# 2006 kawasaki prairie 700 limp mode?



## BelievingThomas316 (Jan 8, 2014)

My friend dropped off his bike to me and thought his carbs needed cleaned. I took the carbs apart, cleaned them, and put it back together. Bike still don't run right. Cranks fine and idols fine but when you give it gas, around half throttle it starts choking and popping. I read on the forums and they talk about limp mode when the switch is flipped inside the engine brake housing. As it turns out my friend has unplugged the engine brake and the two wire plug and tied the two wires together. The belt light is not on but the 2wd and 4wd light flashes? Is there a way to bypass the limp mode to make sure that it's in limp mode and not another problem?
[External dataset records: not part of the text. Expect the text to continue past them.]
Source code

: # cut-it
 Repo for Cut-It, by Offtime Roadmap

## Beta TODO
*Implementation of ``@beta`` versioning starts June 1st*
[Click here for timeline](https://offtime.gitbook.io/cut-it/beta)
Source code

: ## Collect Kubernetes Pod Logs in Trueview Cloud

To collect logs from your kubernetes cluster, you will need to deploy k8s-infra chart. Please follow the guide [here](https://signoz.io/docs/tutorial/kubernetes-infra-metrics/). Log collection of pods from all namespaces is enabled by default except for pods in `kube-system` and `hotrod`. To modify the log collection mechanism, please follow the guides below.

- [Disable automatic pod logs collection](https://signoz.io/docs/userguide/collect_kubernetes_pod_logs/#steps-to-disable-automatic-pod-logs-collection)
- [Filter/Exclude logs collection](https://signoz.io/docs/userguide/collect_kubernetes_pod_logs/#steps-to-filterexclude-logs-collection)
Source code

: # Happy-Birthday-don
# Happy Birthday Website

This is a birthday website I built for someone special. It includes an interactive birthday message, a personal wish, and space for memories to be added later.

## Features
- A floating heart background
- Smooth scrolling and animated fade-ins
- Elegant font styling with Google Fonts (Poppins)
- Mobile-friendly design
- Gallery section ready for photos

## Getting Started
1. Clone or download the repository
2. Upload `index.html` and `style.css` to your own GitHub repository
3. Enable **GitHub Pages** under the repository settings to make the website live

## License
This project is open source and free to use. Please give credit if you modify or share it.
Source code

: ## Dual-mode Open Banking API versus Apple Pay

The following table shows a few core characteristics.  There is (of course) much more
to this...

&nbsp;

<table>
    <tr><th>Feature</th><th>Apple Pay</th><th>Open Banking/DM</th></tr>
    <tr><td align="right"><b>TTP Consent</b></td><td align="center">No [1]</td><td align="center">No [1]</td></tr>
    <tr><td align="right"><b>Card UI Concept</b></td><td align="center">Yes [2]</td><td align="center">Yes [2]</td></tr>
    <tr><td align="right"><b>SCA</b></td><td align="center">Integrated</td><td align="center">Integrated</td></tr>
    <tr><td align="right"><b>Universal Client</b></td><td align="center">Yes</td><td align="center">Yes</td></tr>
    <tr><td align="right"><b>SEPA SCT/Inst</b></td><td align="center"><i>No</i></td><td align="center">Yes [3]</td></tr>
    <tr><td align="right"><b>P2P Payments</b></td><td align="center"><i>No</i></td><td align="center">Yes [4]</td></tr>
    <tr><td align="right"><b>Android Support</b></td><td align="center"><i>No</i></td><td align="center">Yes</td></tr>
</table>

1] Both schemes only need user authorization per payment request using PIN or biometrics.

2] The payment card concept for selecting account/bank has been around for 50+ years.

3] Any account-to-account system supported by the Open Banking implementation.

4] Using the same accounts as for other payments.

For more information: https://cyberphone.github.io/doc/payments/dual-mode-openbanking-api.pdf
Sent from my HTC6500LVW using Tapatalk


----------



## chopermech (Dec 3, 2012)

That will prohibit the belt from tripping the light and limp mode again, but you will have to reset it by using the white and grey plugs due to it having been previously tripped. Procedure is in the manual.


Sent from my iPhone using Tapatalk


----------



## BelievingThomas316 (Jan 8, 2014)

Even though the belt light isn't on, I done the rest anyway and it still acts as though in limp mode. Runs and idols fine. Half throttle starts cutting out. Any suggestions?

Sent from my HTC6500LVW using Tapatalk


----------



## BelievingThomas316 (Jan 8, 2014)

Anyone got any suggestions?

Sent from my HTC6500LVW using Tapatalk


----------



## chopermech (Dec 3, 2012)

The only thing i can think of, is make sure the belt switch plug is jumped (closed circuit) and make sure you have done the reset procedure correctly. 


Sent from my iPhone using Tapatalk


----------



## dman66 (Feb 20, 2011)

Check the chokes to insure they are not on. The chokes can get caught up inside the carbs,the cable can stick,or even the way the choke cables are routed can cause enough tension to turn on the chokes slightly. If you crack open the air box a little,ride it,does it get better ?


----------



## BelievingThomas316 (Jan 8, 2014)

I'll get back with both of you. I'll redo the reset procedure and then try the air box trick. 

Sent from my HTC6500LVW using Tapatalk


----------